### TASK BRIEF
The whole listing, please: repeat it exactly, with the pictures left out.
[[ SOURCE INFORMATION open ]]
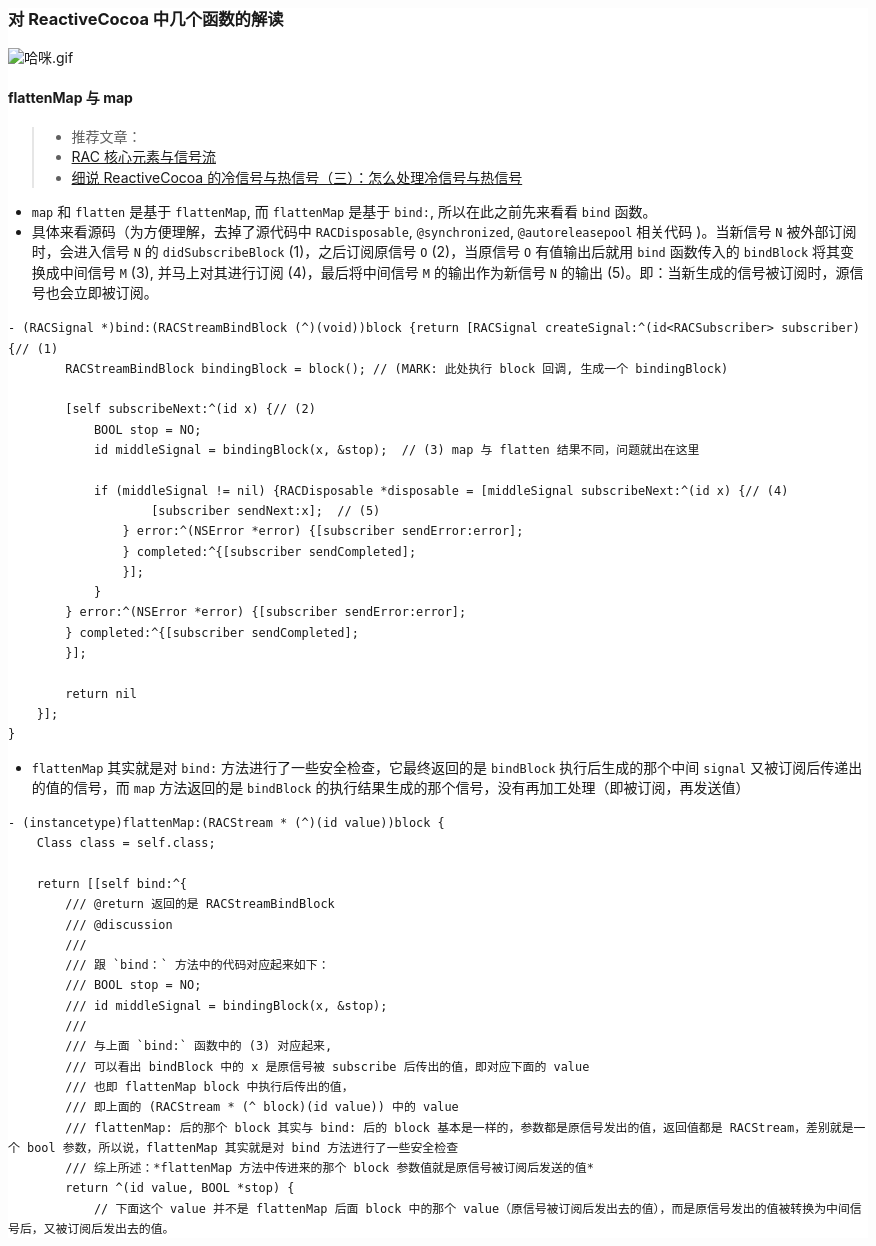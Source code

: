 ### 对 ReactiveCocoa 中几个函数的解读

![哈咪.gif](https://ooo.0o0.ooo/2017/01/12/5876ed68b3b77.gif)

#### flattenMap 与 map
> * 推荐文章：
> * [RAC 核心元素与信号流](http://www.jianshu.com/p/d262f2c55fbe) 
> * [细说 ReactiveCocoa 的冷信号与热信号（三）：怎么处理冷信号与热信号](http://tech.meituan.com/talk-about-reactivecocoas-cold-signal-and-hot-signal-part-3.html) 

-  `map` 和 `flatten` 是基于 `flattenMap`, 而 `flattenMap` 是基于 `bind:`, 所以在此之前先来看看 `bind` 函数。
-  具体来看源码（为方便理解，去掉了源代码中 `RACDisposable`, `@synchronized`, `@autoreleasepool` 相关代码 )。当新信号 `N` 被外部订阅时，会进入信号 `N` 的 `didSubscribeBlock` (1)，之后订阅原信号 `O` (2)，当原信号 `O` 有值输出后就用 `bind` 函数传入的 `bindBlock` 将其变换成中间信号 `M` (3), 并马上对其进行订阅 (4)，最后将中间信号 `M` 的输出作为新信号 `N` 的输出 (5)。即：当新生成的信号被订阅时，源信号也会立即被订阅。

```objc
- (RACSignal *)bind:(RACStreamBindBlock (^)(void))block {return [RACSignal createSignal:^(id<RACSubscriber> subscriber) {// (1)
        RACStreamBindBlock bindingBlock = block(); // (MARK: 此处执行 block 回调, 生成一个 bindingBlock)
        
        [self subscribeNext:^(id x) {// (2)
            BOOL stop = NO;
            id middleSignal = bindingBlock(x, &stop);  // (3) map 与 flatten 结果不同，问题就出在这里
            
            if (middleSignal != nil) {RACDisposable *disposable = [middleSignal subscribeNext:^(id x) {// (4)
                    [subscriber sendNext:x];  // (5)
                } error:^(NSError *error) {[subscriber sendError:error];
                } completed:^{[subscriber sendCompleted];
                }];
            }
        } error:^(NSError *error) {[subscriber sendError:error];
        } completed:^{[subscriber sendCompleted];
        }];
        
        return nil
    }];
}
```

* `flattenMap` 其实就是对 `bind:` 方法进行了一些安全检查，它最终返回的是 `bindBlock` 执行后生成的那个中间 `signal` 又被订阅后传递出的值的信号，而 `map` 方法返回的是 `bindBlock` 的执行结果生成的那个信号，没有再加工处理（即被订阅，再发送值）

```objc
- (instancetype)flattenMap:(RACStream * (^)(id value))block {
	Class class = self.class;

	return [[self bind:^{
		/// @return 返回的是 RACStreamBindBlock
		/// @discussion
		///
		/// 跟 `bind：` 方法中的代码对应起来如下：
		/// BOOL stop = NO;
     	/// id middleSignal = bindingBlock(x, &stop);
     	///
     	/// 与上面 `bind:` 函数中的 (3) 对应起来,
     	/// 可以看出 bindBlock 中的 x 是原信号被 subscribe 后传出的值，即对应下面的 value
     	/// 也即 flattenMap block 中执行后传出的值，
     	/// 即上面的 (RACStream * (^ block)(id value)) 中的 value
     	/// flattenMap: 后的那个 block 其实与 bind: 后的 block 基本是一样的，参数都是原信号发出的值，返回值都是 RACStream，差别就是一个 bool 参数，所以说，flattenMap 其实就是对 bind 方法进行了一些安全检查
     	/// 综上所述：*flattenMap 方法中传进来的那个 block 参数值就是原信号被订阅后发送的值*
		return ^(id value, BOOL *stop) {
			// 下面这个 value 并不是 flattenMap 后面 block 中的那个 value（原信号被订阅后发出去的值），而是原信号发出的值被转换为中间信号后，又被订阅后发出去的值。
```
[[ SOURCE INFORMATION closed ]]
### RESULT OF THIS TASK
Source code

: ### 对 ReactiveCocoa 中几个函数的解读

![哈咪.gif](https://ooo.0o0.ooo/2017/01/12/5876ed68b3b77.gif)

#### flattenMap 与 map
> * 推荐文章：
> * [RAC 核心元素与信号流](http://www.jianshu.com/p/d262f2c55fbe) 
> * [细说 ReactiveCocoa 的冷信号与热信号（三）：怎么处理冷信号与热信号](http://tech.meituan.com/talk-about-reactivecocoas-cold-signal-and-hot-signal-part-3.html) 

-  `map` 和 `flatten` 是基于 `flattenMap`, 而 `flattenMap` 是基于 `bind:`, 所以在此之前先来看看 `bind` 函数。
-  具体来看源码（为方便理解，去掉了源代码中 `RACDisposable`, `@synchronized`, `@autoreleasepool` 相关代码 )。当新信号 `N` 被外部订阅时，会进入信号 `N` 的 `didSubscribeBlock` (1)，之后订阅原信号 `O` (2)，当原信号 `O` 有值输出后就用 `bind` 函数传入的 `bindBlock` 将其变换成中间信号 `M` (3), 并马上对其进行订阅 (4)，最后将中间信号 `M` 的输出作为新信号 `N` 的输出 (5)。即：当新生成的信号被订阅时，源信号也会立即被订阅。

```objc
- (RACSignal *)bind:(RACStreamBindBlock (^)(void))block {return [RACSignal createSignal:^(id<RACSubscriber> subscriber) {// (1)
        RACStreamBindBlock bindingBlock = block(); // (MARK: 此处执行 block 回调, 生成一个 bindingBlock)
        
        [self subscribeNext:^(id x) {// (2)
            BOOL stop = NO;
            id middleSignal = bindingBlock(x, &stop);  // (3) map 与 flatten 结果不同，问题就出在这里
            
            if (middleSignal != nil) {RACDisposable *disposable = [middleSignal subscribeNext:^(id x) {// (4)
                    [subscriber sendNext:x];  // (5)
                } error:^(NSError *error) {[subscriber sendError:error];
                } completed:^{[subscriber sendCompleted];
                }];
            }
        } error:^(NSError *error) {[subscriber sendError:error];
        } completed:^{[subscriber sendCompleted];
        }];
        
        return nil
    }];
}
```

* `flattenMap` 其实就是对 `bind:` 方法进行了一些安全检查，它最终返回的是 `bindBlock` 执行后生成的那个中间 `signal` 又被订阅后传递出的值的信号，而 `map` 方法返回的是 `bindBlock` 的执行结果生成的那个信号，没有再加工处理（即被订阅，再发送值）

```objc
- (instancetype)flattenMap:(RACStream * (^)(id value))block {
	Class class = self.class;

	return [[self bind:^{
		/// @return 返回的是 RACStreamBindBlock
		/// @discussion
		///
		/// 跟 `bind：` 方法中的代码对应起来如下：
		/// BOOL stop = NO;
     	/// id middleSignal = bindingBlock(x, &stop);
     	///
     	/// 与上面 `bind:` 函数中的 (3) 对应起来,
     	/// 可以看出 bindBlock 中的 x 是原信号被 subscribe 后传出的值，即对应下面的 value
     	/// 也即 flattenMap block 中执行后传出的值，
     	/// 即上面的 (RACStream * (^ block)(id value)) 中的 value
     	/// flattenMap: 后的那个 block 其实与 bind: 后的 block 基本是一样的，参数都是原信号发出的值，返回值都是 RACStream，差别就是一个 bool 参数，所以说，flattenMap 其实就是对 bind 方法进行了一些安全检查
     	/// 综上所述：*flattenMap 方法中传进来的那个 block 参数值就是原信号被订阅后发送的值*
		return ^(id value, BOOL *stop) {
			// 下面这个 value 并不是 flattenMap 后面 block 中的那个 value（原信号被订阅后发出去的值），而是原信号发出的值被转换为中间信号后，又被订阅后发出去的值。
```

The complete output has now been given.